(Stored data entries)
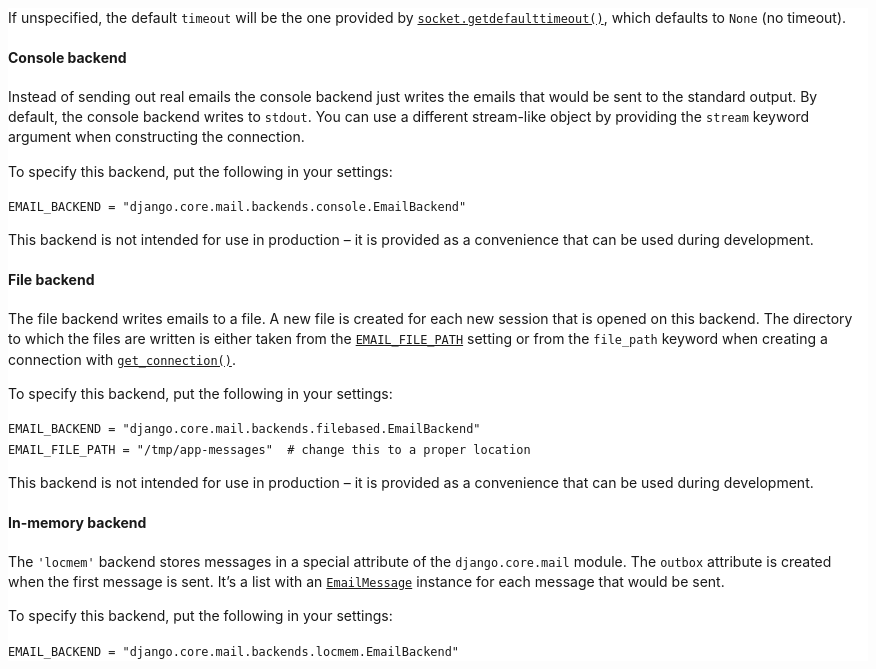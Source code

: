 If unspecified, the default `timeout` will be the one provided by
[`socket.getdefaulttimeout()`](https://docs.python.org/3/library/socket.html#socket.getdefaulttimeout), which defaults to `None` (no timeout).

<a id="topic-email-console-backend"></a>

#### Console backend

Instead of sending out real emails the console backend just writes the
emails that would be sent to the standard output. By default, the console
backend writes to `stdout`. You can use a different stream-like object by
providing the `stream` keyword argument when constructing the connection.

To specify this backend, put the following in your settings:

```default
EMAIL_BACKEND = "django.core.mail.backends.console.EmailBackend"
```

This backend is not intended for use in production – it is provided as a
convenience that can be used during development.

<a id="topic-email-file-backend"></a>

#### File backend

The file backend writes emails to a file. A new file is created for each new
session that is opened on this backend. The directory to which the files are
written is either taken from the [`EMAIL_FILE_PATH`](../ref/settings.md#std-setting-EMAIL_FILE_PATH) setting or from
the `file_path` keyword when creating a connection with
[`get_connection()`](#django.core.mail.get_connection).

To specify this backend, put the following in your settings:

```default
EMAIL_BACKEND = "django.core.mail.backends.filebased.EmailBackend"
EMAIL_FILE_PATH = "/tmp/app-messages"  # change this to a proper location
```

This backend is not intended for use in production – it is provided as a
convenience that can be used during development.

<a id="topic-email-memory-backend"></a>

#### In-memory backend

The `'locmem'` backend stores messages in a special attribute of the
`django.core.mail` module. The `outbox` attribute is created when the
first message is sent. It’s a list with an
[`EmailMessage`](#django.core.mail.EmailMessage) instance for each message that would
be sent.

To specify this backend, put the following in your settings:

```default
EMAIL_BACKEND = "django.core.mail.backends.locmem.EmailBackend"
```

* WHAT IS EXPECTED:
Every entry, word for word, should be given again; the pictures are not part of the copy.

* RESULT BELOW:
Source code

: If unspecified, the default `timeout` will be the one provided by
[`socket.getdefaulttimeout()`](https://docs.python.org/3/library/socket.html#socket.getdefaulttimeout), which defaults to `None` (no timeout).

<a id="topic-email-console-backend"></a>

#### Console backend

Instead of sending out real emails the console backend just writes the
emails that would be sent to the standard output. By default, the console
backend writes to `stdout`. You can use a different stream-like object by
providing the `stream` keyword argument when constructing the connection.

To specify this backend, put the following in your settings:

```default
EMAIL_BACKEND = "django.core.mail.backends.console.EmailBackend"
```

This backend is not intended for use in production – it is provided as a
convenience that can be used during development.

<a id="topic-email-file-backend"></a>

#### File backend

The file backend writes emails to a file. A new file is created for each new
session that is opened on this backend. The directory to which the files are
written is either taken from the [`EMAIL_FILE_PATH`](../ref/settings.md#std-setting-EMAIL_FILE_PATH) setting or from
the `file_path` keyword when creating a connection with
[`get_connection()`](#django.core.mail.get_connection).

To specify this backend, put the following in your settings:

```default
EMAIL_BACKEND = "django.core.mail.backends.filebased.EmailBackend"
EMAIL_FILE_PATH = "/tmp/app-messages"  # change this to a proper location
```

This backend is not intended for use in production – it is provided as a
convenience that can be used during development.

<a id="topic-email-memory-backend"></a>

#### In-memory backend

The `'locmem'` backend stores messages in a special attribute of the
`django.core.mail` module. The `outbox` attribute is created when the
first message is sent. It’s a list with an
[`EmailMessage`](#django.core.mail.EmailMessage) instance for each message that would
be sent.

To specify this backend, put the following in your settings:

```default
EMAIL_BACKEND = "django.core.mail.backends.locmem.EmailBackend"
```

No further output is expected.